Go through the material and copy each line that includes "mathbf".
···
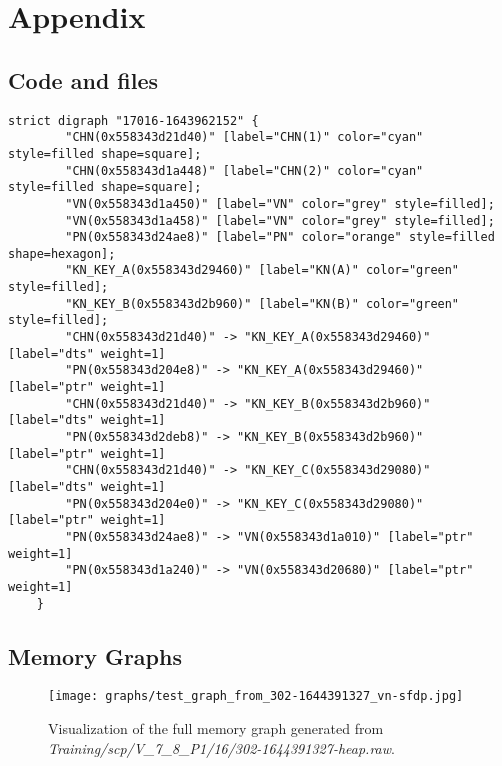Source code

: \chapter*{Appendix}

\section{Code and files}

\begin{lstlisting}[style=text, caption={The DOT file of uncompressed block memgraph, here \textit{Training/basic/V\_7\_1\_P1/24/17016-1643962152-heap.raw}, with real addresses. Output is cropped.}, label={appendix:dot:17016-1643962152:cropped}]
    strict digraph "17016-1643962152" {
        "CHN(0x558343d21d40)" [label="CHN(1)" color="cyan" style=filled shape=square];
        "CHN(0x558343d1a448)" [label="CHN(2)" color="cyan" style=filled shape=square];
        "VN(0x558343d1a450)" [label="VN" color="grey" style=filled];
        "VN(0x558343d1a458)" [label="VN" color="grey" style=filled];
        "PN(0x558343d24ae8)" [label="PN" color="orange" style=filled shape=hexagon];
        "KN_KEY_A(0x558343d29460)" [label="KN(A)" color="green" style=filled];
        "KN_KEY_B(0x558343d2b960)" [label="KN(B)" color="green" style=filled];
        "CHN(0x558343d21d40)" -> "KN_KEY_A(0x558343d29460)" [label="dts" weight=1]
        "PN(0x558343d204e8)" -> "KN_KEY_A(0x558343d29460)" [label="ptr" weight=1]
        "CHN(0x558343d21d40)" -> "KN_KEY_B(0x558343d2b960)" [label="dts" weight=1]
        "PN(0x558343d2deb8)" -> "KN_KEY_B(0x558343d2b960)" [label="ptr" weight=1]
        "CHN(0x558343d21d40)" -> "KN_KEY_C(0x558343d29080)" [label="dts" weight=1]
        "PN(0x558343d204e0)" -> "KN_KEY_C(0x558343d29080)" [label="ptr" weight=1]
        "PN(0x558343d24ae8)" -> "VN(0x558343d1a010)" [label="ptr" weight=1]
        "PN(0x558343d1a240)" -> "VN(0x558343d20680)" [label="ptr" weight=1]
    }
\end{lstlisting}

\section{Memory Graphs}

\begin{figure}[H]\label{appendix:mem_graph:302-1644391327:full}
    \centering
    \texttt{[image: graphs/test\_graph\_from\_302-1644391327\_vn-sfdp.jpg]}
    \caption{Visualization of the full memory graph generated from \textit{Training/scp/V\_7\_8\_P1/16/302-1644391327-heap.raw}.}
\end{figure}

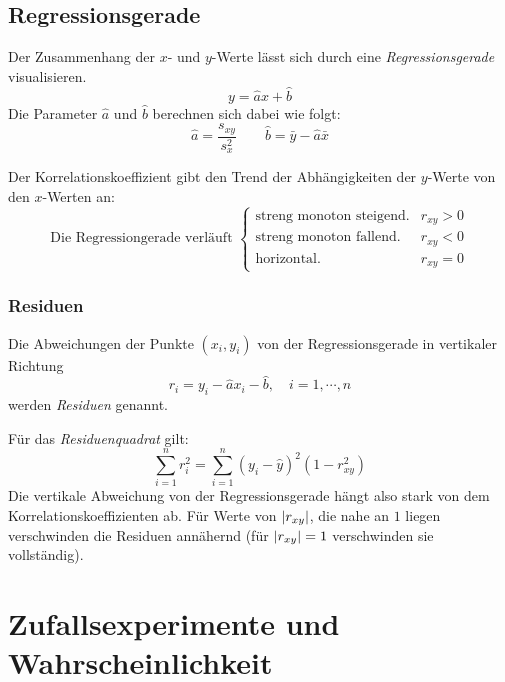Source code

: 		\subsection{Regressionsgerade}
			Der Zusammenhang der \(x\)- und \(y\)-Werte lässt sich durch eine \textit{Regressionsgerade} visualisieren.
			\begin{equation*}
				y = \hat{a} x + \hat{b}
			\end{equation*}
			Die Parameter \( \hat{a} \) und \( \hat{b} \) berechnen sich dabei wie folgt:
			\begin{equation*}
				\hat{a} = \frac{s_{xy}}{s_x^2} \qquad \hat{b} = \bar{y} - \hat{a} \bar{x}
			\end{equation*}

			Der Korrelationskoeffizient gibt den Trend der Abhängigkeiten der \(y\)-Werte von den \(x\)-Werten an:
			\begin{equation*}
				\text{Die Regressiongerade verläuft }
				\begin{cases}
					\textrm{streng monoton steigend.} & r_{xy} > 0 \\
					\textrm{streng monoton fallend.}  & r_{xy} < 0 \\
					\textrm{horizontal.}              & r_{xy} = 0
				\end{cases}
			\end{equation*}

			\subsubsection{Residuen}
				Die Abweichungen der Punkte \( (x_i, y_i) \) von der Regressionsgerade in vertikaler Richtung
				\begin{equation*}
					r_i = y_i - \hat{a} x_i - \hat{b}, \quad i = 1, \cdots, n
				\end{equation*}
				werden \textit{Residuen} genannt.

				Für das \textit{Residuenquadrat} gilt:
				\begin{equation*}
					\sum_{i = 1}^{n} r_i^2 = \sum_{i = 1}^{n} (y_i - \hat{y})^2 (1 - r_{xy}^2)
				\end{equation*}
				Die vertikale Abweichung von der Regressionsgerade hängt also stark von dem Korrelationskoeffizienten ab. Für Werte von \( \abs{r_{xy}} \), die nahe an \(1\) liegen verschwinden die Residuen annähernd (für \( \abs{r_{xy}} = 1 \) verschwinden sie vollständig).

	\section{Zufallsexperimente und Wahrscheinlichkeit}
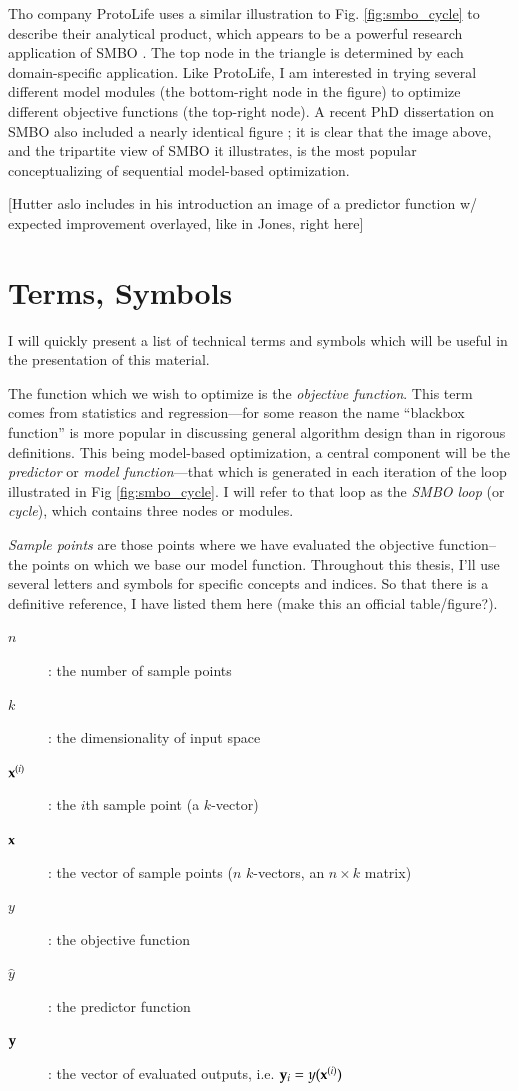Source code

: Tho company ProtoLife uses a similar illustration to Fig. \ref{fig:smbo_cycle} to describe their analytical product, which appears to be a powerful research application of SMBO \citep{protolife_pdt_2013}. The top node in the triangle is determined by each domain-specific application. Like ProtoLife, I am interested in trying several different model modules (the bottom-right node in the figure) to optimize different objective functions (the top-right node). A recent PhD dissertation on SMBO also included a nearly identical figure \cite{hutter_sequential_2011}; it is clear that the image above, and the tripartite view of SMBO it illustrates, is the most popular conceptualizing of sequential model-based optimization.

[Hutter aslo includes in his introduction an image of a predictor function w/ expected improvement overlayed, like in Jones, right here]

\section{Terms, Symbols}

I will quickly present a list of technical terms and symbols which will be useful in the presentation of this material.

The function which we wish to optimize is the \emph{objective function}. This term comes from statistics and regression---for some reason the name ``blackbox function'' is more popular in discussing general algorithm design than in rigorous definitions. This being model-based optimization, a central component will be the \emph{predictor} or \emph{model function}---that which is generated in each iteration of the loop illustrated in Fig \ref{fig:smbo_cycle}. I will refer to that loop as the \emph{SMBO loop} (or \emph{cycle}), which contains three nodes or modules. 

\emph{Sample points} are those points where we have evaluated the objective function--the points on which we base our model function. Throughout this thesis, I'll use several letters and symbols for specific concepts and indices. So that there is a definitive reference, I have listed them here (make this an official table/figure?).

\begin{description}
  \item[$n$]: the number of sample points
  \item[$k$]: the dimensionality of input space
  \item[$\mathbf{x}^{(i)}$]: the $i$th sample point (a $k$-vector)
  \item[$\mathbf{x}$]: the vector of sample points ($n$ $k$-vectors, an $n\times k$ matrix)
  \item[$y$]: the objective function
  \item[$\hat{y}$]: the predictor function
  \item[$\mathbf{y}$]: the vector of evaluated outputs, i.e. $\mathbf{y}_i=y(\mathbf{x}^{(i)})$
\end{description}

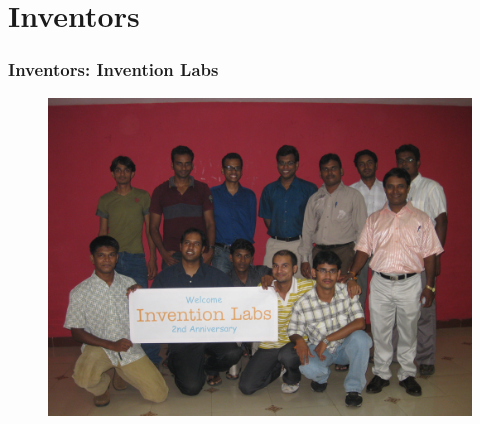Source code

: \documentclass[12pt]{beamer}
\begin{document}
\section{Inventors}
\begin{frame}
	\frametitle{Inventors: Invention Labs}
	\begin{center}
		\begin{figure}[invention]
			\includegraphics[scale=0.16]{images/Invention-Labs-Team.jpg} 
		\end{figure}
	\end{center}
\end{frame}
\end{document}
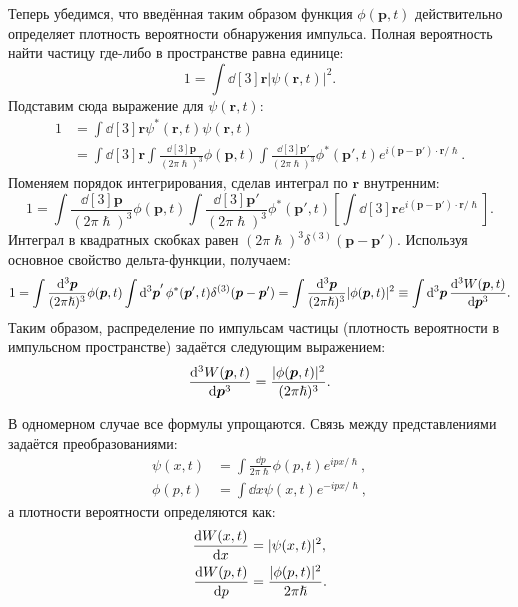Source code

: \documentclass[a4paper, 12pt]{article}
\begin{document}
Теперь убедимся, что введённая таким образом функция $\phi(\bm{p}, t)$ действительно определяет плотность вероятности обнаружения импульса. Полная вероятность найти частицу где-либо в пространстве равна единице:
\begin{equation}
1 = \int \dd[3]{\bm{r}} |\psi(\bm{r}, t)|^2.
\end{equation}
Подставим сюда выражение для $\psi(\bm{r}, t)$:
\begin{align*}
1 &= \int \dd[3]{\bm{r}} \psi^*(\bm{r}, t) \psi(\bm{r}, t) \\
  &= \int \dd[3]{\bm{r}} \int \frac{\dd[3]{\bm{p}}}{(2\pi\hslash)^3}\phi(\bm{p}, t) \int \frac{\dd[3]{\bm{p}}'}{(2\pi\hslash)^3} \phi^*(\bm{p}', t) e^{i (\bm{p} - \bm{p}') \cdot \bm{r} / \hslash}.
\end{align*}
Поменяем порядок интегрирования, сделав интеграл по $\bm{r}$ внутренним:
\begin{equation*}
1 = \int \frac{\dd[3]{\bm{p}}}{(2\pi\hslash)^3}\phi(\bm{p}, t) \int \frac{\dd[3]{\bm{p}}'}{(2\pi\hslash)^3} \phi^*(\bm{p}', t) \left[ \int \dd[3]{\bm{r}} e^{i (\bm{p} - \bm{p}') \cdot \bm{r} / \hslash} \right].
\end{equation*}
Интеграл в квадратных скобках равен $(2\pi\hslash)^3 \delta^{(3)}(\bm{p} - \bm{p}')$. Используя основное свойство дельта-функции, получаем:
\begin{equation*}
  1 = \int \frac{\dd[3]{\bm{p}}}{(2\pi\hslash)^3} \phi(\bm{p}, t) \int \dd[3]{\bm{p}}' \phi^*(\bm{p}', t) \delta^{(3)}(\bm{p} - \bm{p}') = \int \frac{\dd[3]{\bm{p}}}{(2\pi\hslash)^3} |\phi(\bm{p}, t)|^2
  \equiv \int \dd[3]{\bm{p}} \dv[3]{W(\bm{p}, t)}{\bm{p}}.
\end{equation*}
Таким образом, распределение по импульсам частицы (плотность вероятности в импульсном пространстве) задаётся следующим выражением:
\begin{equation}
\dv[3]{W(\bm{p}, t)}{\bm{p}} = \frac{|\phi(\bm{p}, t)|^2}{(2\pi\hslash)^3}.
\end{equation}

В одномерном случае все формулы упрощаются. Связь между представлениями задаётся преобразованиями:
\begin{align}
\psi(x, t) &= \int \frac{\dd{p}}{2\pi\hslash} \phi(p, t) e^{i p x / \hslash}, \\
\phi(p, t) &= \int \dd{x} \psi(x, t) e^{-i p x / \hslash},
\end{align}
а плотности вероятности определяются как:
\begin{align}
\dv{W(x, t)}{x} &= |\psi(x, t)|^2, \\
\dv{W(p, t)}{p} &= \frac{|\phi(p, t)|^2}{2\pi\hslash}.
\end{align}
\end{document}
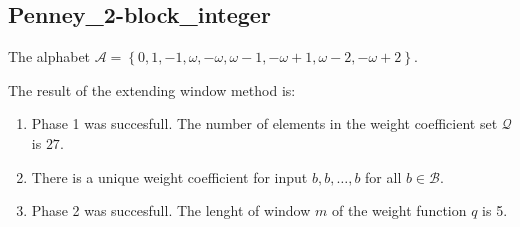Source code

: \subsection{ Penney\_2-block\_integer }

\label{subsec:Penney2-blockinteger}

The alphabet $\mathcal{A} =\left\{0, 1, -1, \omega, -\omega, \omega - 1, -\omega + 1, \omega - 2, -\omega + 2\right\}$.

\noindent The result of the extending window method is:
\begin{enumerate}
    \item Phase 1 was succesfull.
The number of elements in the weight coefficient set $\mathcal{Q}$ is $27$.

    \item There is a unique weight coefficient for input $b,b,\dots,b$ for all $b\in\mathcal{B}$.

    \item Phase 2 was succesfull.
The lenght of window $m$ of the weight function $q$ is 5.
\end{enumerate}
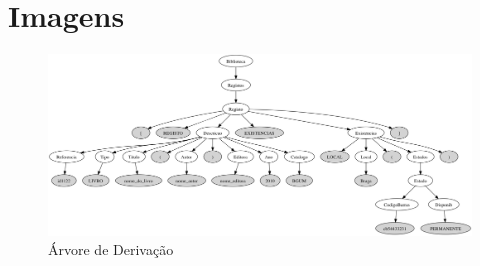 \documentclass[a4paper,11pt,openright,openbib]{article}
\begin{document}
\section{Imagens}
\label{ap:imagens}
\begin{figure}[!htb]
	\begin{center}
		\includegraphics[scale=.33,angle=-90,keepaspectratio]{../ficha5/g.png}
	\end{center}
	\caption{\label{parse_tree_ap}Árvore de Derivação}
\end{figure}
\end{document}
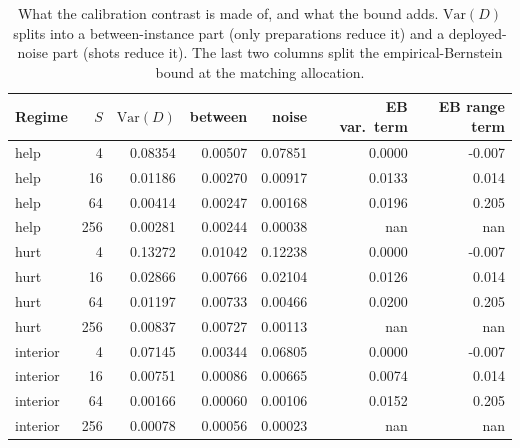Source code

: \begin{table}[h]\centering\small
\begin{tabular}{lrrrrrr}
\toprule
Regime & $S$ & $\mathrm{Var}(D)$ & between & noise & EB var.\ term & EB range term \\
\midrule
help & 4 & 0.08354 & 0.00507 & 0.07851 & 0.0000 & -0.007 \\
help & 16 & 0.01186 & 0.00270 & 0.00917 & 0.0133 & 0.014 \\
help & 64 & 0.00414 & 0.00247 & 0.00168 & 0.0196 & 0.205 \\
help & 256 & 0.00281 & 0.00244 & 0.00038 & nan & nan \\
hurt & 4 & 0.13272 & 0.01042 & 0.12238 & 0.0000 & -0.007 \\
hurt & 16 & 0.02866 & 0.00766 & 0.02104 & 0.0126 & 0.014 \\
hurt & 64 & 0.01197 & 0.00733 & 0.00466 & 0.0200 & 0.205 \\
hurt & 256 & 0.00837 & 0.00727 & 0.00113 & nan & nan \\
interior & 4 & 0.07145 & 0.00344 & 0.06805 & 0.0000 & -0.007 \\
interior & 16 & 0.00751 & 0.00086 & 0.00665 & 0.0074 & 0.014 \\
interior & 64 & 0.00166 & 0.00060 & 0.00106 & 0.0152 & 0.205 \\
interior & 256 & 0.00078 & 0.00056 & 0.00023 & nan & nan \\
\bottomrule\end{tabular}
\caption{What the calibration contrast is made of, and what the bound adds. $\mathrm{Var}(D)$ splits into a between-instance part (only preparations reduce it) and a deployed-noise part (shots reduce it). The last two columns split the empirical-Bernstein bound at the matching allocation.}
\label{tab:variance}
\end{table}
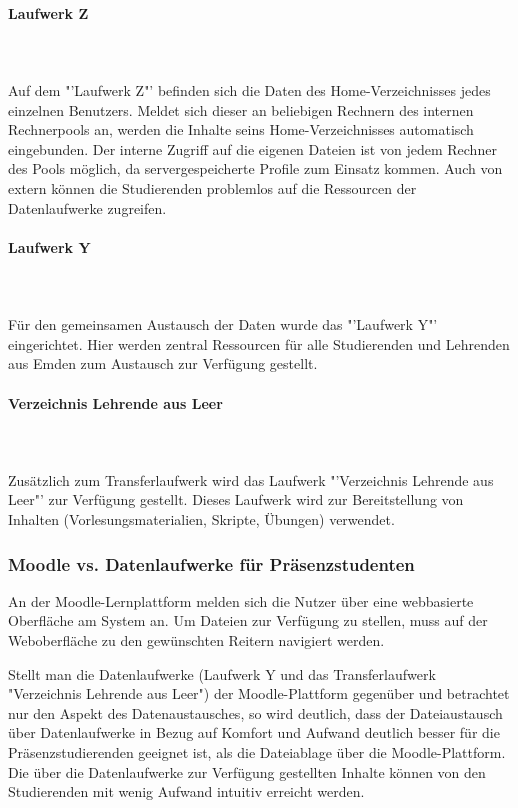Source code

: \paragraph{Laufwerk Z}\mbox{}\\\\
Auf dem "'Laufwerk Z"' befinden sich die Daten des Home-Verzeichnisses jedes einzelnen Benutzers. Meldet sich dieser an beliebigen Rechnern des internen Rechnerpools an, werden die Inhalte seins Home-Verzeichnisses automatisch eingebunden. Der interne Zugriff auf die eigenen Dateien ist von jedem Rechner des Pools möglich, da servergespeicherte Profile zum Einsatz kommen. Auch von extern können die Studierenden problemlos auf die Ressourcen der Datenlaufwerke zugreifen.

\paragraph{Laufwerk Y}\mbox{}\\\\
Für den gemeinsamen Austausch der Daten wurde das "'Laufwerk Y"' eingerichtet. Hier werden zentral Ressourcen für alle Studierenden und Lehrenden aus Emden zum Austausch zur Verfügung gestellt.

\paragraph{Verzeichnis Lehrende aus Leer}\mbox{}\\\\
Zusätzlich zum Transferlaufwerk wird das Laufwerk "'Verzeichnis Lehrende aus Leer"' zur Verfügung gestellt. Dieses Laufwerk wird zur Bereitstellung von Inhalten (Vorlesungsmaterialien, Skripte, Übungen) verwendet.

\subsubsection{Moodle vs. Datenlaufwerke für Präsenzstudenten}
An der Moodle-Lernplattform melden sich die Nutzer über eine webbasierte Oberfläche am System an. Um Dateien zur Verfügung zu stellen, muss auf der Weboberfläche zu den gewünschten Reitern navigiert werden.

Stellt man die Datenlaufwerke (Laufwerk Y und das Transferlaufwerk "Verzeichnis Lehrende aus Leer") der Moodle-Plattform gegenüber und betrachtet nur den Aspekt des Datenaustausches, so wird deutlich, dass der Dateiaustausch über Datenlaufwerke in Bezug auf Komfort und Aufwand deutlich besser für die Präsenzstudierenden geeignet ist, als die Dateiablage über die Moodle-Plattform. Die über die Datenlaufwerke zur Verfügung gestellten Inhalte können von den Studierenden mit wenig Aufwand intuitiv erreicht werden.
···
| ANSWER BOX |
  \item[$\mathbf{x}^{(i)}$]: the $i$th sample point (a $k$-vector)
  \item[$\mathbf{x}$]: the vector of sample points ($n$ $k$-vectors, an $n\times k$ matrix)
  \item[$\mathbf{y}$]: the vector of evaluated outputs, i.e. $\mathbf{y}_i=y(\mathbf{x}^{(i)})$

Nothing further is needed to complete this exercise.